╭──

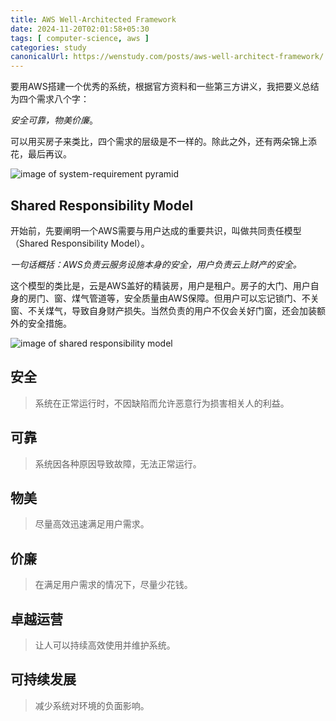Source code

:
 ```yaml
---
title: AWS Well-Architected Framework
date: 2024-11-20T02:01:58+05:30
tags: [ computer-science, aws ]
categories: study
canonicalUrl: https://wenstudy.com/posts/aws-well-architect-framework/
---
```


要用AWS搭建一个优秀的系统，根据官方资料和一些第三方讲义，我把要义总结为四个需求八个字：

*安全可靠，物美价廉*。

可以用买房子来类比，四个需求的层级是不一样的。除此之外，还有两朵锦上添花，最后再议。
<!--more-->

![image of system-requirement pyramid](/images/aws-well-architected-framework/aws-well-architected-framework.png "system-requirement-pyramid")

## Shared Responsibility Model

开始前，先要阐明一个AWS需要与用户达成的重要共识，叫做共同责任模型（Shared Responsibility Model）。

_一句话概括：AWS负责云服务设施本身的安全，用户负责云上财产的安全。_

这个模型的类比是，云是AWS盖好的精装房，用户是租户。房子的大门、用户自身的房门、窗、煤气管道等，安全质量由AWS保障。但用户可以忘记锁门、不关窗、不关煤气，导致自身财产损失。当然负责的用户不仅会关好门窗，还会加装额外的安全措施。

![image of shared responsibility model](/images/aws-well-architected-framework/aws-shared-responsibility-model.png "Shared Responsibility Model")


## 安全
> 系统在正常运行时，不因缺陷而允许恶意行为损害相关人的利益。

## 可靠
> 系统因各种原因导致故障，无法正常运行。

## 物美
> 尽量高效迅速满足用户需求。

## 价廉
> 在满足用户需求的情况下，尽量少花钱。

## 卓越运营
> 让人可以持续高效使用并维护系统。

## 可持续发展
> 减少系统对环境的负面影响。

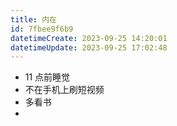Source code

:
 ```yaml
---
title: 内在
id: 7fbee9f6b9
datetimeCreate: 2023-09-25 14:20:01
datetimeUpdate: 2023-09-25 17:02:48
---
```

- 11 点前睡觉
- 不在手机上刷短视频
- 多看书
-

╰──

Your assignment ▸ Keep every word of the records above exactly, and return them with no pictures.

Task output ▸
Source code

:
 ```yaml
---
title: AWS Well-Architected Framework
date: 2024-11-20T02:01:58+05:30
tags: [ computer-science, aws ]
categories: study
canonicalUrl: https://wenstudy.com/posts/aws-well-architect-framework/
---
```


要用AWS搭建一个优秀的系统，根据官方资料和一些第三方讲义，我把要义总结为四个需求八个字：

*安全可靠，物美价廉*。

可以用买房子来类比，四个需求的层级是不一样的。除此之外，还有两朵锦上添花，最后再议。
<!--more-->

![image of system-requirement pyramid](/images/aws-well-architected-framework/aws-well-architected-framework.png "system-requirement-pyramid")

## Shared Responsibility Model

开始前，先要阐明一个AWS需要与用户达成的重要共识，叫做共同责任模型（Shared Responsibility Model）。

_一句话概括：AWS负责云服务设施本身的安全，用户负责云上财产的安全。_

这个模型的类比是，云是AWS盖好的精装房，用户是租户。房子的大门、用户自身的房门、窗、煤气管道等，安全质量由AWS保障。但用户可以忘记锁门、不关窗、不关煤气，导致自身财产损失。当然负责的用户不仅会关好门窗，还会加装额外的安全措施。

![image of shared responsibility model](/images/aws-well-architected-framework/aws-shared-responsibility-model.png "Shared Responsibility Model")


## 安全
> 系统在正常运行时，不因缺陷而允许恶意行为损害相关人的利益。

## 可靠
> 系统因各种原因导致故障，无法正常运行。

## 物美
> 尽量高效迅速满足用户需求。

## 价廉
> 在满足用户需求的情况下，尽量少花钱。

## 卓越运营
> 让人可以持续高效使用并维护系统。

## 可持续发展
> 减少系统对环境的负面影响。

Source code

:
 ```yaml
---
title: 内在
id: 7fbee9f6b9
datetimeCreate: 2023-09-25 14:20:01
datetimeUpdate: 2023-09-25 17:02:48
---
```

- 11 点前睡觉
- 不在手机上刷短视频
- 多看书
-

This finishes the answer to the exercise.